(February 7, 2020 at 6:34 am)FlatAssembler Wrote:Belacqua Wrote:It's standard Aristotelian hylomorphism, in which, as usual, the soul is the form of the body and doesn't exist without a body.The term "hylomorphism" was coined in the late 19th century. Aristotle defined a soul as some kind of force which makes things alive, that is, "vis vitalis", obviously incompatible with modern science.
The English word was coined in the late 19th century. The concept came from Aristotle.
No, Aristotle did not define the soul as vis vitalis. That's something else. If you want to hold this claim I'll ask you for some kind of link to a source.
The soul is the form of the body. In this context form is more than just shape -- it is also the structure and the active functioning. When the structure is disrupted or the functioning becomes impossible, then the soul is no longer combined with the matter. The form has changed, and the body dies. The soul -- the form -- is not some magical wisp which enters the matter. All matter has form.
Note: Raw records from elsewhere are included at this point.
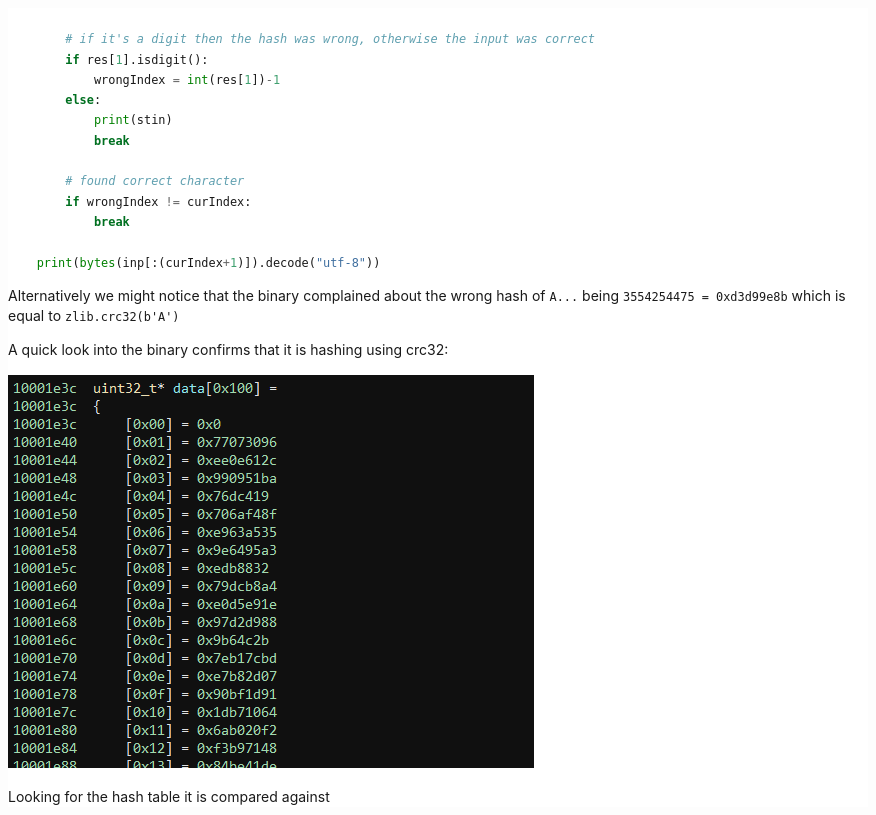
 ```python
        
        # if it's a digit then the hash was wrong, otherwise the input was correct
        if res[1].isdigit():
            wrongIndex = int(res[1])-1
        else:
            print(stin)
            break
        
        # found correct character
        if wrongIndex != curIndex:
            break

    print(bytes(inp[:(curIndex+1)]).decode("utf-8"))
```

Alternatively we might notice that the binary complained about the wrong hash of `A...` being `3554254475 = 0xd3d99e8b` which is equal to `zlib.crc32(b'A')`

A quick look into the binary confirms that it is hashing using crc32:

![](img/small_hashes_anyways_crc32table.png)

Looking for the hash table it is compared against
I honestly don't see how you can argue against hylomorphism. Do you want to say that matter can exist without form? That seems impossible to me. And if you argue that form can exist without matter, then you're on the side of those who say that soul can be disembodied -- something both Aristotle and Aquinas reject.
The only unbelievable claim Christians in this tradition make is that the same form (the soul) transfers itself at death into a different body -- a different blob of matter. But Aquinas doesn't claim that soul can be disembodied. And he's clear that perception comes through material sense organs, and that if we were different kinds of animals we would perceive the world very differently.